From Can You Drink the Cup? Henri Nouwen:
Jesus took upon himself all this suffering and lifted it up on the cross, not as a curse but as a blessing. He gave himself away for us, so that we may live in community. He became for us food and drink so that we can be fed for everlasting life. The Eucharist is that sacred mystery through which what we lived as a curse we now live as a blessing (p. 74-75). This is what this letter to the Ephesians is getting at. We are blessed and made holy by Christ. We are chosen to be one with Him. We enter into this mystery at Eucharist in a tangible way. We are all welcome to the table. Do you feel these words when you receive Eucharist?
The Gospel – Mark 6: 7-13
From Living Liturgy, 2003, 170: In our own lives we carry much baggage on our journey as disciples of Jesus. We have closets full of clothes, pantries and refrigerators full of food . . . The practical instructions of Jesus might not suit us well today; it might even be irresponsible to divest ourselves of all of our possessions. It could certainly be dangerous to go out ‘hitch-hiking’ through the country to try to share the good news of Jesus Christ. At the same time, this gospel does invite us to examine what it is that hinders us in our day and society from fulfilling our mission on which Jesus sends us.

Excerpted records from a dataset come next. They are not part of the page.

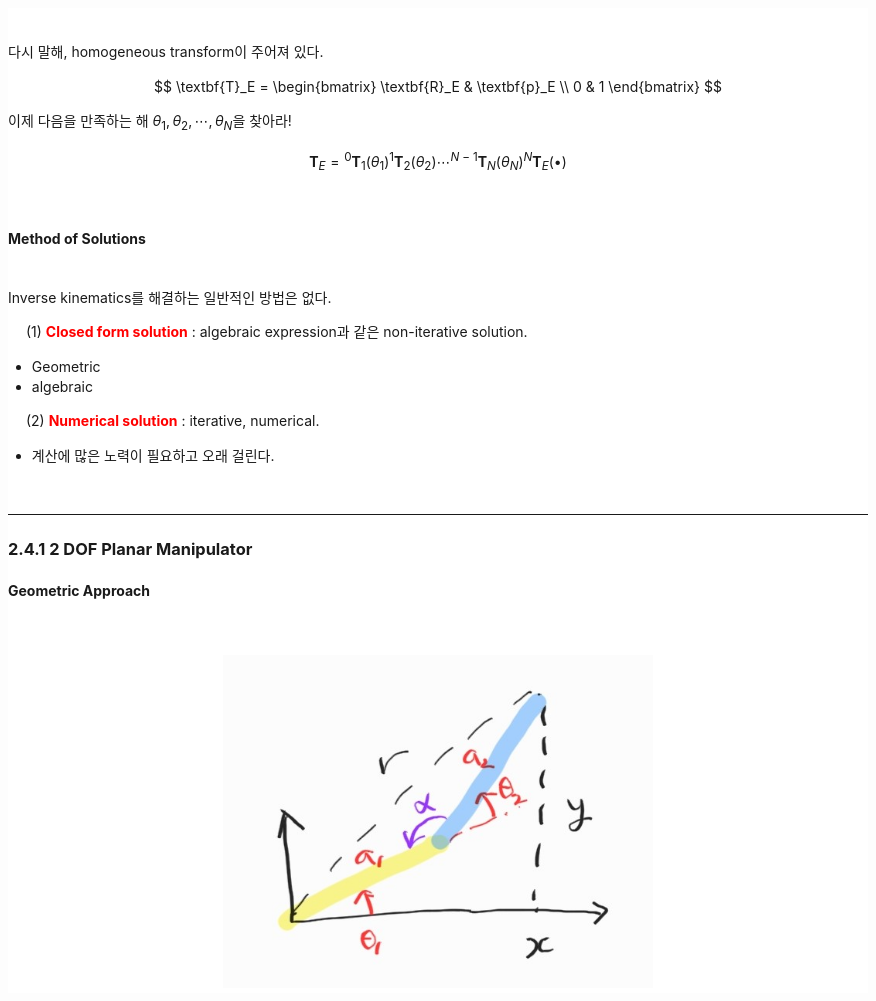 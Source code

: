 <br>

다시 말해, homogeneous transform이 주어져 있다.

$$
\textbf{T}_E =
\begin{bmatrix}
\textbf{R}_E & \textbf{p}_E \\
0 & 1 
\end{bmatrix}
$$

이제 다음을 만족하는 해 $\theta_1, \theta_2, \cdots, \theta_N$을 찾아라!

$$
\textbf{T}_E = {}^{0}\textbf{T}_1(\theta_1){}^{1}\textbf{T}_2(\theta_2) \cdots {}^{N-1}\textbf{T}_N(\theta_N){}^{N}\textbf{T}_E(\bullet)
$$

<br>

#### Method of Solutions
<br>
Inverse kinematics를 해결하는 일반적인 방법은 없다.

&emsp; (1) <span style="color:red">**Closed form solution**</span> : algebraic expression과 같은 non-iterative solution.

  * Geometric
  * algebraic

&emsp; (2) <span style="color:red">**Numerical solution**</span> : iterative, numerical.

  * 계산에 많은 노력이 필요하고 오래 걸린다.

<br>

***

### 2.4.1 2 DOF Planar Manipulator

#### Geometric Approach
<br>

<p align="center"><img src="/assets/image/robotics/ch2/2.18.jpg" width="50%" height="50%" title="" alt=""><br/></p>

What distracts us? What fears and attitudes get in our way? What burdens do we carry needlessly? What keeps us from living our baptism?
Jesus sent the disciples with oil. Oil was commonly used in the treatment of medical conditions, thus it was appropriately associated with Jesus’ miraculous healing mission. Jesus used the things of ordinary life and common experience to demonstrate God’s incredible power – water, mud, spittle, bread, wine (W&W, Birmingham, 567). Where is God in the ordinary of your life today?
“Shake the dust off your feet” is almost taking a stand in nonviolence. No retaliation, just move on. There are no grudges. Can you shake the dust off your feet if someone is unwelcoming to you? By knowing where they were welcome, it set up a network of safe houses for the disciples. Perhaps this was the beginning of the early church.